• **EXERCISE PROMPT**:
Which lines of the data below hold "subsubsection"? Copy each of them.

• **MATERIAL FOR THE TASK**:

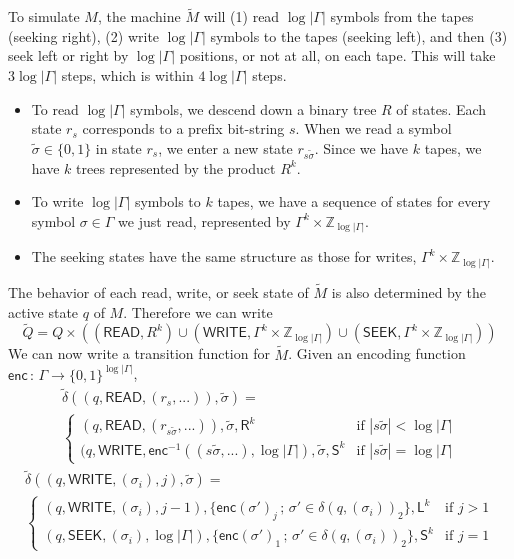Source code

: \documentclass[12pt]{article}
\begin{document}
To simulate $M$, the machine $\tilde{M}$ will (1) read $\log|\Gamma|$ symbols from the tapes (seeking right), (2) write $\log|\Gamma|$ symbols to the tapes (seeking left), and then (3) seek left or right by $\log|\Gamma|$ positions, or not at all, on each tape. This will take $3\log|\Gamma|$ steps, which is within $4\log|\Gamma|$ steps. 
\begin{itemize}
\item{To read $\log|\Gamma|$ symbols, we descend down a binary tree $R$ of states. Each state $r_s$ corresponds to a prefix bit-string $s$. When we read a symbol $\tilde{\sigma} \in \{0,1\}$ in state $r_s$, we enter a new state $r_{s\tilde{\sigma}}$. Since we have $k$ tapes, we have $k$ trees represented by the product $R^k$.}
\item{To write $\log|\Gamma|$ symbols to $k$ tapes, we have a sequence of states for every symbol $\sigma \in \Gamma$ we just read, represented by $\Gamma^k \times \mathbb{Z}_{\log|\Gamma|}$.}
\item{The seeking states have the same structure as those for writes, $\Gamma^k \times \mathbb{Z}_{\log|\Gamma|}$.}
\end{itemize}
The behavior of each read, write, or seek state of $\tilde{M}$ is also determined by the active state $q$ of $M$. Therefore we can write
$$
\tilde{Q} = Q \times \left(
(\textsf{READ}, R^k) \cup
(\textsf{WRITE}, \Gamma^k \times \mathbb{Z}_{\log|\Gamma|}) \cup
(\textsf{SEEK}, \Gamma^k \times \mathbb{Z}_{\log|\Gamma|})
\right)
$$
We can now write a transition function for $\tilde{M}$. Given an encoding function $\textsf{enc} \,:\, \Gamma \rightarrow \{0,1\}^{\log|\Gamma|}$,
\begin{multline*}
\tilde{\delta}
((q, \textsf{READ}, (r_{s}, ...)), \tilde{\sigma}) = \\
\begin{cases}
(q, \textsf{READ}, (r_{s\tilde{\sigma}}, ...)), \tilde{\sigma}, \textsf{R}^k &
\text{if } |s\tilde{\sigma}| < \log|\Gamma| \\
(q, \textsf{WRITE}, \textsf{enc}^{-1}((s\tilde{\sigma}, ...), \log|\Gamma|), \tilde{\sigma}, \textsf{S}^k &
\text{if } |s\tilde{\sigma}| = \log|\Gamma|
\end{cases}
\end{multline*}
\begin{multline*}
\tilde{\delta}
((q, \textsf{WRITE}, (\sigma_i), j), \tilde{\sigma}) = \\
\begin{cases}
(q, \textsf{WRITE}, (\sigma_i), j-1), \{ \textsf{enc}(\sigma')_j \,;\, \sigma' \in \delta(q,(\sigma_i))_2 \}, \textsf{L}^k &
\text{if } j > 1 \\
(q, \textsf{SEEK}, (\sigma_i), \log|\Gamma|), \{ \textsf{enc}(\sigma')_1 \,;\, \sigma' \in \delta(q,(\sigma_i))_2 \}, \textsf{S}^k &
\text{if } j = 1
\end{cases}
\end{multline*}
\end{document}
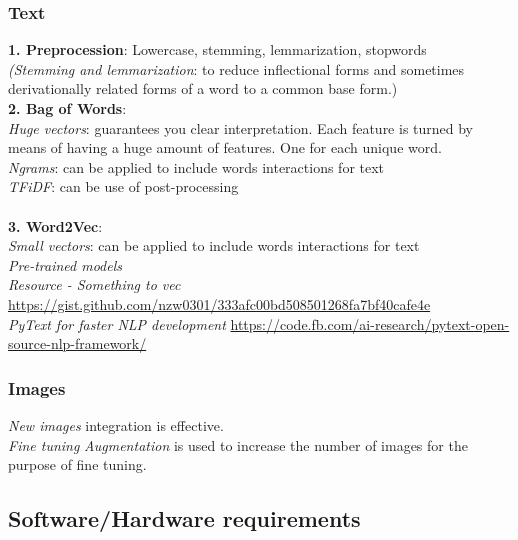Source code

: \documentclass[11pt, twoside]{article}   	%
\begin{document}
\subsubsection{Text}
\textbf{1. Preprocession}: Lowercase, stemming, lemmarization, stopwords
\\\indent \textit{(Stemming and lemmarization}: to reduce inflectional forms and sometimes derivationally related forms of a word to a common base form.)
\\\textbf{2. Bag of Words}: 
\\\indent \textit{Huge vectors}: guarantees you clear interpretation. Each feature is turned by means of having a huge amount of features. One for each unique word. 
\\\indent \textit{Ngrams}: can be applied to include words interactions for text
\\\indent \textit{TFiDF}: can be use of post-processing 
\\
\\\textbf{3. Word2Vec}:
\\\indent \textit{Small vectors}: can be applied to include words interactions for text
\\\indent \textit{Pre-trained models}
\\\indent \textit{Resource - Something to vec } \url{https://gist.github.com/nzw0301/333afc00bd508501268fa7bf40cafe4e}
\\\indent \textit{PyText for faster NLP development} \url{https://code.fb.com/ai-research/pytext-open-source-nlp-framework/}

\subsubsection{Images}
\textit{New images} integration is effective.
\\\textit{Fine tuning} 
\textit{Augmentation} is used to increase the number of images for the purpose of fine tuning.


\subsection{Software/Hardware requirements}
\paragraph{}
\textup{} 

\end{document}
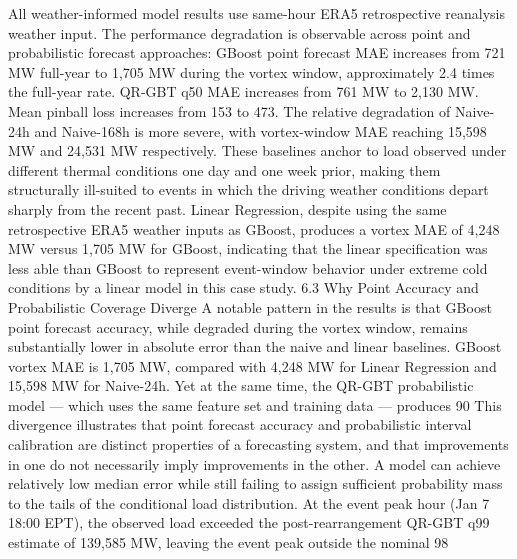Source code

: All weather-informed model results use same-hour ERA5 retrospective reanalysis weather input. The performance degradation is observable across point and probabilistic forecast approaches: GBoost point forecast MAE increases from 721 MW full-year to 1,705 MW during the vortex window, approximately 2.4 times the full-year rate. QR-GBT q50 MAE increases from 761 MW to 2,130 MW. Mean pinball loss increases from 153 to 473.
The relative degradation of Naive-24h and Naive-168h is more severe, with vortex-window MAE reaching 15,598 MW and 24,531 MW respectively. These baselines anchor to load observed under different thermal conditions one day and one week prior, making them structurally ill-suited to events in which the driving weather conditions depart sharply from the recent past. Linear Regression, despite using the same retrospective ERA5 weather inputs as GBoost, produces a vortex MAE of 4,248 MW versus 1,705 MW for GBoost, indicating that the linear specification was less able than GBoost to represent event-window behavior under extreme cold conditions by a linear model in this case study.
6.3 Why Point Accuracy and Probabilistic Coverage Diverge
A notable pattern in the results is that GBoost point forecast accuracy, while degraded during the vortex window, remains substantially lower in absolute error than the naive and linear baselines. GBoost vortex MAE is 1,705 MW, compared with 4,248 MW for Linear Regression and 15,598 MW for Naive-24h. Yet at the same time, the QR-GBT probabilistic model — which uses the same feature set and training data — produces 90%
This divergence illustrates that point forecast accuracy and probabilistic interval calibration are distinct properties of a forecasting system, and that improvements in one do not necessarily imply improvements in the other. A model can achieve relatively low median error while still failing to assign sufficient probability mass to the tails of the conditional load distribution.
At the event peak hour (Jan 7 18:00 EPT), the observed load exceeded the post-rearrangement QR-GBT q99 estimate of 139,585 MW, leaving the event peak outside the nominal 98%
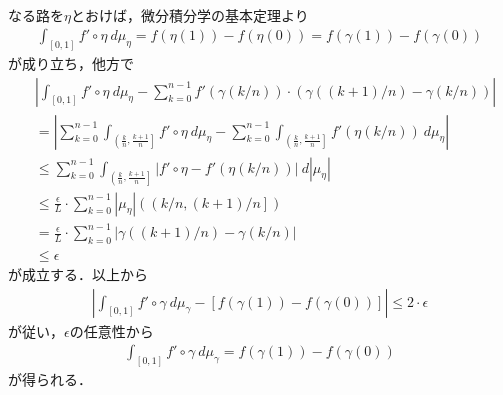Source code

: \begin{sketch}
\begin{align}
		\end{align}
		なる路を$\eta$とおけば，微分積分学の基本定理より
		\begin{align}
			\int_{[0,1]} f' \circ \eta\ d\mu_{\eta} = f(\eta(1)) - f(\eta(0))
			= f(\gamma(1)) - f(\gamma(0))
		\end{align}
		が成り立ち，他方で
		\begin{align}
			&\left|\int_{[0,1]} f' \circ \eta\ d\mu_{\eta}
			- \sum_{k=0}^{n-1} f'(\gamma(k/n)) \cdot \left(\gamma((k+1)/n) - \gamma(k/n)\right)\right| \\
			&= \left|\sum_{k=0}^{n-1} \int_{\left(\frac{k}{n},\frac{k+1}{n}\right]} f' \circ \eta\ d\mu_{\eta}
			- \sum_{k=0}^{n-1} \int_{\left(\frac{k}{n},\frac{k+1}{n}\right]} f'(\eta(k/n))\ d\mu_{\eta}\right| \\
			&\leq \sum_{k=0}^{n-1} \int_{\left(\frac{k}{n},\frac{k+1}{n}\right]}
			\left|f' \circ \eta - f'(\eta(k/n))\right|\ d|\mu_{\eta}| \\
			&\leq \frac{\epsilon}{L} \cdot \sum_{k=0}^{n-1} |\mu_{\eta}|\left(\left(k/n,(k+1)/n\right]\right) \\
			&= \frac{\epsilon}{L} \cdot \sum_{k=0}^{n-1} \left|\gamma((k+1)/n) - \gamma(k/n)\right| \\
			&\leq \epsilon
		\end{align}
		が成立する．以上から
		\begin{align}
			\left|\int_{[0,1]} f'\circ\gamma\ d\mu_{\gamma}
			- \left[f(\gamma(1)) - f(\gamma(0))\right]\right|
			\leq 2 \cdot \epsilon
		\end{align}
		が従い，$\epsilon$の任意性から
		\begin{align}
			\int_{[0,1]} f'\circ\gamma\ d\mu_{\gamma} = f(\gamma(1)) - f(\gamma(0))
		\end{align}
		が得られる．
		\QED
	\end{sketch}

• **SOLVED EXERCISE**:
\subsubsection{Text}
\subsubsection{Images}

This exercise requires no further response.